Ⅰ. Introduction
Autonomous vehicles make decisions on their own and control their movement based on the perception system of road environment, in which the perception of environmental information mainly relies on the core object detection technology of computer vision[1]. The task of object detection on the road is to accurately locate the classes and position information of various objects on the exit road in the image sequence, which has become an important research content in the field of self-driving. The objects on the road mainly include static objects and moving objects, among which the static objects mainly include traffic signs, lanes, obstacles, etc. The movement objects mainly include vehicles, pedestrians, non-motor vehicles, animals and so on. Detection of moving objects is more important in vehicle driving. At present, researchers mainly face four difficulties in detecting moving objects:
(1) The overlapping objects in motion[2]; (2) The direction and speed of the objects are uncertain[3]; (3) The detection precision of small objects is still not high[4]; (4) It is difficult to optimize the detection speed and accuracy simultaneously[5].
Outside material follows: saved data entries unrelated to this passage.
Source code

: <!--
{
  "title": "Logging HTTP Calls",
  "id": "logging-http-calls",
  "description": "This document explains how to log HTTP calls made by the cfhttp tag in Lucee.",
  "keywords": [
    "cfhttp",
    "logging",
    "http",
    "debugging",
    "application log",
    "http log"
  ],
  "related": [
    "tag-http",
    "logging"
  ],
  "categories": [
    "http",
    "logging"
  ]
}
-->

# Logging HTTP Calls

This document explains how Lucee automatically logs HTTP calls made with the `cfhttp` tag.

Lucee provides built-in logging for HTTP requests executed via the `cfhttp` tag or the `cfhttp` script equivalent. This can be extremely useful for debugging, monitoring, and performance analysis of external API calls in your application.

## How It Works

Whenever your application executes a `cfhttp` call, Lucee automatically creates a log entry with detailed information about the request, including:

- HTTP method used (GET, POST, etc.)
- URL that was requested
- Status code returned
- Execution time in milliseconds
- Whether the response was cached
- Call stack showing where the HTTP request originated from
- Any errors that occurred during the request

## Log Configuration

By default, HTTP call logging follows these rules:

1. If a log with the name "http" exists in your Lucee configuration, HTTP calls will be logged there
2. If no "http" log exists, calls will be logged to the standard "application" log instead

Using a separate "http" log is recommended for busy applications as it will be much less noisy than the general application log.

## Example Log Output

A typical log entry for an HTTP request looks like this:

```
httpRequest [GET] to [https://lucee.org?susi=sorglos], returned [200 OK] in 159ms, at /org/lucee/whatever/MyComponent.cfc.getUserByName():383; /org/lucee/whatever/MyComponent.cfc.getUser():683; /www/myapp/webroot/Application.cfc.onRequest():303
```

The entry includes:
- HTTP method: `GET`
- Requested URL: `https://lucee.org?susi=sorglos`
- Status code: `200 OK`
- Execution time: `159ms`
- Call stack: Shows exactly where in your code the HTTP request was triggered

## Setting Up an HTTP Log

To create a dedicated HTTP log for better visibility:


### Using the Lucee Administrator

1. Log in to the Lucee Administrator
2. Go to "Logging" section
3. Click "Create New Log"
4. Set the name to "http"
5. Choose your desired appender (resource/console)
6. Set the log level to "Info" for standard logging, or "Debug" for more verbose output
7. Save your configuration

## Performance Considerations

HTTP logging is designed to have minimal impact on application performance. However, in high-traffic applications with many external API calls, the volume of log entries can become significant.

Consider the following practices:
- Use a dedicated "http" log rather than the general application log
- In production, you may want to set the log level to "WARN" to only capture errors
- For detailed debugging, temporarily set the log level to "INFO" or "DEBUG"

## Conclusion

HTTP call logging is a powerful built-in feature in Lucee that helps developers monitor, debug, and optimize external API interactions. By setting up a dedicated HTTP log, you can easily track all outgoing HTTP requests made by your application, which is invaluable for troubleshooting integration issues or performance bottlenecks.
In recent years, the convolutional neural network has been increasingly applied in the field of computer vision. In the development of object detection algorithms using convolutional neural networks, one is based on candidate regions (Also known as two-stage)[6-8], and the other is based on regression (Also known as one-stage)[9-11]. Compared with two-stage detector, one-stage detector has faster detection speed and close detection accuracy[12]. In order to further improve the detection accuracy of the one-stage detector, this paper discusses the data set division.
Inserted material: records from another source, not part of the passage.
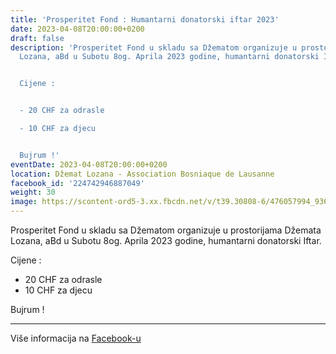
 ```yaml
---
title: 'Prosperitet Fond : Humantarni donatorski iftar 2023'
date: 2023-04-08T20:00:00+0200
draft: false
description: 'Prosperitet Fond u skladu sa Džematom organizuje u prostorijama Džemata
  Lozana, aBd u Subotu 8og. Aprila 2023 godine, humantarni donatorski Iftar.


  Cijene :


  - 20 CHF za odrasle

  - 10 CHF za djecu


  Bujrum !'
eventDate: 2023-04-08T20:00:00+0200
location: Džemat Lozana - Association Bosniaque de Lausanne
facebook_id: '224742946887049'
weight: 30
image: https://scontent-ord5-3.xx.fbcdn.net/v/t39.30808-6/476057994_936635281930405_1135964331823661885_n.jpg?_nc_cat=106&ccb=1-7&_nc_sid=9e60e4&_nc_ohc=vbm0-3Y3jPIQ7kNvwHmFSxT&_nc_oc=AdnKd3xiw8okChX7lY758miuRzpSRZEetBTxHi2K3fnzTB84iLejqiqr11Qnw2l-Csw&_nc_zt=23&_nc_ht=scontent-ord5-3.xx&edm=ABTKTjYEAAAA&_nc_gid=p2C9czKkvnuN6pfd3vZJhQ&_nc_tpa=Q5bMBQFePYbLCeJ2cNZk2ZMUOLvqgitbJTKBQb03hj5vwNGecKiRRR0622FSxIhMlU9suuCpQXLkGcl1TA&oh=00_AffmTvBPSHoQN8ehgm8c-Xgwm9nyqO5or0Qe-ZHf635Oqw&oe=6908AE7D
---
```


Prosperitet Fond u skladu sa Džematom organizuje u prostorijama Džemata Lozana, aBd u Subotu 8og. Aprila 2023 godine, humantarni donatorski Iftar.

Cijene :

- 20 CHF za odrasle
- 10 CHF za djecu

Bujrum !

---

Više informacija na [Facebook-u](https://facebook.com/events/224742946887049)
Generally, the convolutional neural network model is used to conduct supervised learning on the data set that should be divided into three parts: training set, validation set and test set. How to divide the data set to get the network parameters with the best performance has not been reported clearly. In this paper, the YOLOv4[11] network model was used to study training sets, validation sets and test sets of different sizes on the Udacity dataset.
Specifically, the technical contributions of our paper can be concluded as follows:
(1) In the Udacity data set, the relationship between Avg IoU (Average Intersection over Union) and Iteration with the number of candidate boxes was analyzed by clustering the initial candidate boxes with the k-Means++[13] dimension clustering algorithm, and the number and value of the initial candidate boxes were determined.
(2) The YOLOv4 network model was used to train and test three classes objects, namely Truck, Car and Pedestrian, on the Udacity data set. In the training set, validation set and test set of different numbers of images, the detection performance of the model on the three classes objects was compared and analyzed to determine the optimal proportional relationship among the training set, validation set and test set.
Ⅱ. Related work
In terms of candidate regions research, R-CNN (Regions with CNN Features)[6] proposed a target detection model based on convolutional neural network. The mAP (Mean Average Precision) of R-CNN on VOC2007 (Visual Object Classes 2007)data set reached 62.4%, but the algorithm complexity is high and the training time is long. SPP (Spatial Pyramid Pooling)[7] increased the accuracy to 59.2% on VOC2007 dataset. TridentNet[8] was constructed by using hollow convolution, and its accuracy on COCO (Common Objects in Context) data set reached 48.4%. Based on the regression detector, the detection accuracy of SSD (Single Shot MultiBox Detector)[9] on VOC2007 data set has been improved to 74.3%, while the detection speed has also been improved to 59 FPS. The accuracy of YOLOv3[10] on COCO data set has been improved to 33.0%. YOLOv4[11] combines a series of tuning techniques and trade-off of detection accuracy and speed for the COCO data set at 65 FPS on Tesla V100.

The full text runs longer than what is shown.